Tuesday, May 3, 2011

And the Winning Bid Is...

It is that time of year again.  Everyone in the triathlon world is starting to plan ahead to October, when the big dance takes place.  I'm talking about the Ironman World Championship.  How does one get to race in the World Championship?  It's simple, though not actually simple to do. 

There's a few different ways to get a coveted slot on that starting line.  The most obvious way is to earn it.  That is achieved by finishing in the top of your age group at either an Ironman or Ironman 70.3 event.  The sure fire bet is to win your age group, but typically there are a couple of slots to be earned in each category.  Last year, for example, my age group (M25-29) had four slots.  The trick is, you have to be present the morning after the race to claim your spot.  If you don't claim it, then it goes down to the next available finisher.  So, for my age group, finishers one and two claimed their slot, finisher three did not, finisher four did, and finisher five claimed finisher three's spot.  Confusing?  It's not really.  Typically slots don't roll down all that far.  I'd say it's pretty rare that it goes any farther than the top ten of each age group (assuming there's not that many qualifying spots to begin with).  Not to say that it hasn't, or won't ever happen, because it definitely has rolled down much farther than tenth place, and probably will again some day.

Another way is to buy your slot.  For a guy like me, this is probably my only chance to get in.  People are only getting faster, and sure, I am too, but not that fast.  The slowest qualifying time in my age group was 9:43:46.  My last Ironman, I finished in 13:14:24.  Sure, I could cut off a few hours, and hopefully I do this year.  But mid-nine's?  No way!  There's two common ways to buy a slot for Hawaii.  One is through the lottery program that takes place each year.  Entrants purchase a "lottery ticket" in hopes of being selected.  Chances are pretty slim.  The other way is through the Ironman Charitable eBay Auction.  There are four slots available, and there is a minimum bid of $10,000.  As of this writing, this is what the bid looks like:

That's a winning bid of $45,100!
It appears that the first slot sold for just over $45k, so I figure if I bid my entire annual salary, I would have been right in there for the winnings!  I haven't told my wife yet, but I'm gonna go ahead and do it.  It's worth it, right?  I don't think she'll mind.  On second thought, I'd better not.  I do enjoy being able to eat and being able to sleep in my bed, not on the couch!

So if you're like me and you have dreams of one day putting yourself through seventeen hours of a good time in Kona, then you'd better either get really fast, or get in on one of these other ways to get a slot.  I'll probably be testing the waters of the lottery program myself.  Good luck!

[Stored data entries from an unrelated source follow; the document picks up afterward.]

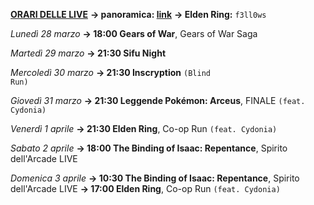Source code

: <b><u>ORARI DELLE LIVE</u></b>
<b>→ panoramica: <a href="https://trello.com/b/iKwdSGf3/sabaku">link</a></b>
<b>→ Elden Ring:</b> <code>f3ll0ws</code>

<i>Lunedì 28 marzo</i>
<b>→ 18:00 Gears of War</b>, Gears of War Saga

<i>Martedì 29 marzo </i>
<b>→ 21:30 Sifu Night</b>

<i>Mercoledì 30 marzo</i>
<b>→ 21:30 Inscryption</b> <code>(Blind Run)</code>

<i>Giovedì 31 marzo</i>
<b>→ 21:30 Leggende Pokémon: Arceus</b>, FINALE <code>(feat. Cydonia)</code>

<i>Venerdì 1 aprile</i>
<b>→ 21:30 Elden Ring</b>, Co-op Run <code>(feat. Cydonia)</code>

<i>Sabato 2 aprile</i>
<b>→ 18:00 The Binding of Isaac: Repentance</b>, Spirito dell'Arcade LIVE

<i>Domenica 3 aprile</i>
<b>→ 10:30 The Binding of Isaac: Repentance</b>, Spirito dell'Arcade LIVE
<b>→ 17:00 Elden Ring</b>, Co-op Run <code>(feat. Cydonia)</code>
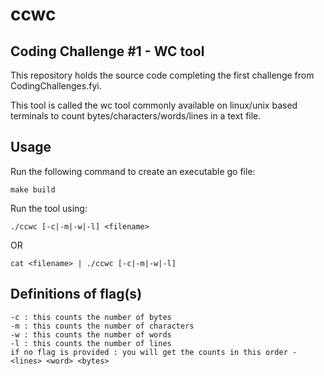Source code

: # ccwc

## Coding Challenge #1 - WC tool

This repository holds the source code completing the first challenge from CodingChallenges.fyi.

This tool is called the wc tool commonly available on linux/unix based terminals to count bytes/characters/words/lines in a text file.

## Usage

Run the following command to create an executable go file:

`make build`

Run the tool using:

`./ccwc [-c|-m|-w|-l] <filename>`

OR

`cat <filename> | ./ccwc [-c|-m|-w|-l]`

## Definitions of flag(s)

    -c : this counts the number of bytes
    -m : this counts the number of characters
    -w : this counts the number of words
    -l : this counts the number of lines
    if no flag is provided : you will get the counts in this order - <lines> <word> <bytes>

  1. WOW! I am sure the wife won't mind budgeting for while, right? I guess I never looked at how much the auction entries went for - that is insane!

  2. Smart man - no EBAY auctions for you!

  3. Karen, I just checked the current Ironman World Championship slot that is being auctioned (they do 1 per week, for 4 weeks...currently auctioning slot #2) and it's only up to $13,900! That is way less than the first one, so far.

    And Wife, I have a secret stash of money in the mattress. All I have to do is cut open the mattress, get out the money, and I'll have plenty of money to throw down in this obviously-affordable auction!